Aim of the exercise: A complete and exact copy of the data below is the task.

Raw data:
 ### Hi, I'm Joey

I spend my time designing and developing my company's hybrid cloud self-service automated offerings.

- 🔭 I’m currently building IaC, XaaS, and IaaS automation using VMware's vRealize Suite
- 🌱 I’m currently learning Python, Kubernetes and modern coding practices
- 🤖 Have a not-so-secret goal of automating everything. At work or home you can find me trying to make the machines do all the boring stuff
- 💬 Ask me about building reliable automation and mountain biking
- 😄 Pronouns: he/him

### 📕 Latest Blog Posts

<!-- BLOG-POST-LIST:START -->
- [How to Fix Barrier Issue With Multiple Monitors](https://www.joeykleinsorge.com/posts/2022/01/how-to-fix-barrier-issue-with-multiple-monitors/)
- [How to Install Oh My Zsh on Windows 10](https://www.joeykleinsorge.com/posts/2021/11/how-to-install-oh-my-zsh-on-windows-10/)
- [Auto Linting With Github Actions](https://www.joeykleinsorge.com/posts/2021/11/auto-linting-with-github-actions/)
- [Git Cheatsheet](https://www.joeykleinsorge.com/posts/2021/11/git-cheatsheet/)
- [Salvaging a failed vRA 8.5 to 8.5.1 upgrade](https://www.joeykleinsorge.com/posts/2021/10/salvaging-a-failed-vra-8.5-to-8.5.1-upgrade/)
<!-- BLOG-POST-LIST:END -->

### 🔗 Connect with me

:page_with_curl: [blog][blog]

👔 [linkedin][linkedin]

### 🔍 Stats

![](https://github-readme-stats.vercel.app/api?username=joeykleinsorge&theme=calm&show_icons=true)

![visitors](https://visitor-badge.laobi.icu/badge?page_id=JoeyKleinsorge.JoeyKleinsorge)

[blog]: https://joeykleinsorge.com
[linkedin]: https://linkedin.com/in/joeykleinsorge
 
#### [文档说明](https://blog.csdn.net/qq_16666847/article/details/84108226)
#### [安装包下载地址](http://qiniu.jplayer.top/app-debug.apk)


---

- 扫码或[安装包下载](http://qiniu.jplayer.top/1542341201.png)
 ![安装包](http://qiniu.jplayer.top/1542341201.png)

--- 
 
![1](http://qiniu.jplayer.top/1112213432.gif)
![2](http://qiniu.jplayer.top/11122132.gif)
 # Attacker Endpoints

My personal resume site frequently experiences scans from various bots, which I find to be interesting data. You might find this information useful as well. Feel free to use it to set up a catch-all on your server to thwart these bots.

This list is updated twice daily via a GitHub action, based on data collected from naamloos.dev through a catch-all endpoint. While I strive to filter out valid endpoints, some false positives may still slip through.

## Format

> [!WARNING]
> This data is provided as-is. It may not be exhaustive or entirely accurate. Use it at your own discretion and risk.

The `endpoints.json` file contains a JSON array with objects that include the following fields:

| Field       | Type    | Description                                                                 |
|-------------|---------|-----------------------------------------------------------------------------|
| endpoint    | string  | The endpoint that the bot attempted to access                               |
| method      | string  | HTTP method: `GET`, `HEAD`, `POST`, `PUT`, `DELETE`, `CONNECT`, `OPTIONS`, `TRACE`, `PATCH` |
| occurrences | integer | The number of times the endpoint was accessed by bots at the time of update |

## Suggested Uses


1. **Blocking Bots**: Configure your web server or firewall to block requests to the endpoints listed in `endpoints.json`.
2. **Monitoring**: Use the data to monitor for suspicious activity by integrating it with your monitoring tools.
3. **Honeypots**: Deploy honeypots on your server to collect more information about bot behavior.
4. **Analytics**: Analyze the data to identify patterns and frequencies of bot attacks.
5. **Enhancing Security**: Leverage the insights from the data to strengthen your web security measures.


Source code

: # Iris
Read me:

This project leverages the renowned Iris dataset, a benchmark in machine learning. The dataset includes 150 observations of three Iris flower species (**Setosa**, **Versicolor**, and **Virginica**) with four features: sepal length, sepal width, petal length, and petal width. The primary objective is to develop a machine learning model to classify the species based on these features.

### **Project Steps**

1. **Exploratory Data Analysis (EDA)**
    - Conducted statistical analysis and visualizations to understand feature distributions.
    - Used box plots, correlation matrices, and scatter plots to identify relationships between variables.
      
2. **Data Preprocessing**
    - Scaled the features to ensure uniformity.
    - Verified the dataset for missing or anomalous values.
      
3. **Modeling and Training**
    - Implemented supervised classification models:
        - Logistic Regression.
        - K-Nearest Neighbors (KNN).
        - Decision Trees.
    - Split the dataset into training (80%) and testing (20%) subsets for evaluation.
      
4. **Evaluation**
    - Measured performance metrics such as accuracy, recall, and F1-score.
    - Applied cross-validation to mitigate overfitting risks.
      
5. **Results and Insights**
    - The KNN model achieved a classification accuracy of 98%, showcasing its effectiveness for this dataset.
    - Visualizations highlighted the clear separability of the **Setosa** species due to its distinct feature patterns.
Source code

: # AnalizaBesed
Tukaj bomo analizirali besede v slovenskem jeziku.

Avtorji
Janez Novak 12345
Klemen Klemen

Response to this task:
 ### Hi, I'm Joey

I spend my time designing and developing my company's hybrid cloud self-service automated offerings.

- 🔭 I’m currently building IaC, XaaS, and IaaS automation using VMware's vRealize Suite
- 🌱 I’m currently learning Python, Kubernetes and modern coding practices
- 🤖 Have a not-so-secret goal of automating everything. At work or home you can find me trying to make the machines do all the boring stuff
- 💬 Ask me about building reliable automation and mountain biking
- 😄 Pronouns: he/him

### 📕 Latest Blog Posts

<!-- BLOG-POST-LIST:START -->
- [How to Fix Barrier Issue With Multiple Monitors](https://www.joeykleinsorge.com/posts/2022/01/how-to-fix-barrier-issue-with-multiple-monitors/)
- [How to Install Oh My Zsh on Windows 10](https://www.joeykleinsorge.com/posts/2021/11/how-to-install-oh-my-zsh-on-windows-10/)
- [Auto Linting With Github Actions](https://www.joeykleinsorge.com/posts/2021/11/auto-linting-with-github-actions/)
- [Git Cheatsheet](https://www.joeykleinsorge.com/posts/2021/11/git-cheatsheet/)
- [Salvaging a failed vRA 8.5 to 8.5.1 upgrade](https://www.joeykleinsorge.com/posts/2021/10/salvaging-a-failed-vra-8.5-to-8.5.1-upgrade/)
<!-- BLOG-POST-LIST:END -->

### 🔗 Connect with me

:page_with_curl: [blog][blog]

👔 [linkedin][linkedin]

### 🔍 Stats

![](https://github-readme-stats.vercel.app/api?username=joeykleinsorge&theme=calm&show_icons=true)

![visitors](https://visitor-badge.laobi.icu/badge?page_id=JoeyKleinsorge.JoeyKleinsorge)

[blog]: https://joeykleinsorge.com
[linkedin]: https://linkedin.com/in/joeykleinsorge
 
#### [文档说明](https://blog.csdn.net/qq_16666847/article/details/84108226)
#### [安装包下载地址](http://qiniu.jplayer.top/app-debug.apk)


---

- 扫码或[安装包下载](http://qiniu.jplayer.top/1542341201.png)
 ![安装包](http://qiniu.jplayer.top/1542341201.png)

--- 
 
![1](http://qiniu.jplayer.top/1112213432.gif)
![2](http://qiniu.jplayer.top/11122132.gif)
 # Attacker Endpoints

My personal resume site frequently experiences scans from various bots, which I find to be interesting data. You might find this information useful as well. Feel free to use it to set up a catch-all on your server to thwart these bots.

This list is updated twice daily via a GitHub action, based on data collected from naamloos.dev through a catch-all endpoint. While I strive to filter out valid endpoints, some false positives may still slip through.

## Format

> [!WARNING]
> This data is provided as-is. It may not be exhaustive or entirely accurate. Use it at your own discretion and risk.

The `endpoints.json` file contains a JSON array with objects that include the following fields:

| Field       | Type    | Description                                                                 |
|-------------|---------|-----------------------------------------------------------------------------|
| endpoint    | string  | The endpoint that the bot attempted to access                               |
| method      | string  | HTTP method: `GET`, `HEAD`, `POST`, `PUT`, `DELETE`, `CONNECT`, `OPTIONS`, `TRACE`, `PATCH` |
| occurrences | integer | The number of times the endpoint was accessed by bots at the time of update |

## Suggested Uses


1. **Blocking Bots**: Configure your web server or firewall to block requests to the endpoints listed in `endpoints.json`.
2. **Monitoring**: Use the data to monitor for suspicious activity by integrating it with your monitoring tools.
3. **Honeypots**: Deploy honeypots on your server to collect more information about bot behavior.
4. **Analytics**: Analyze the data to identify patterns and frequencies of bot attacks.
5. **Enhancing Security**: Leverage the insights from the data to strengthen your web security measures.


Source code

: # Iris
Read me:

This project leverages the renowned Iris dataset, a benchmark in machine learning. The dataset includes 150 observations of three Iris flower species (**Setosa**, **Versicolor**, and **Virginica**) with four features: sepal length, sepal width, petal length, and petal width. The primary objective is to develop a machine learning model to classify the species based on these features.

### **Project Steps**

1. **Exploratory Data Analysis (EDA)**
    - Conducted statistical analysis and visualizations to understand feature distributions.
    - Used box plots, correlation matrices, and scatter plots to identify relationships between variables.
      
2. **Data Preprocessing**
    - Scaled the features to ensure uniformity.
    - Verified the dataset for missing or anomalous values.
      
3. **Modeling and Training**
    - Implemented supervised classification models:
        - Logistic Regression.
        - K-Nearest Neighbors (KNN).
        - Decision Trees.
    - Split the dataset into training (80%) and testing (20%) subsets for evaluation.
      
4. **Evaluation**
    - Measured performance metrics such as accuracy, recall, and F1-score.
    - Applied cross-validation to mitigate overfitting risks.
      
5. **Results and Insights**
    - The KNN model achieved a classification accuracy of 98%, showcasing its effectiveness for this dataset.
    - Visualizations highlighted the clear separability of the **Setosa** species due to its distinct feature patterns.
Source code

: # AnalizaBesed
Tukaj bomo analizirali besede v slovenskem jeziku.

Avtorji
Janez Novak 12345
Klemen Klemen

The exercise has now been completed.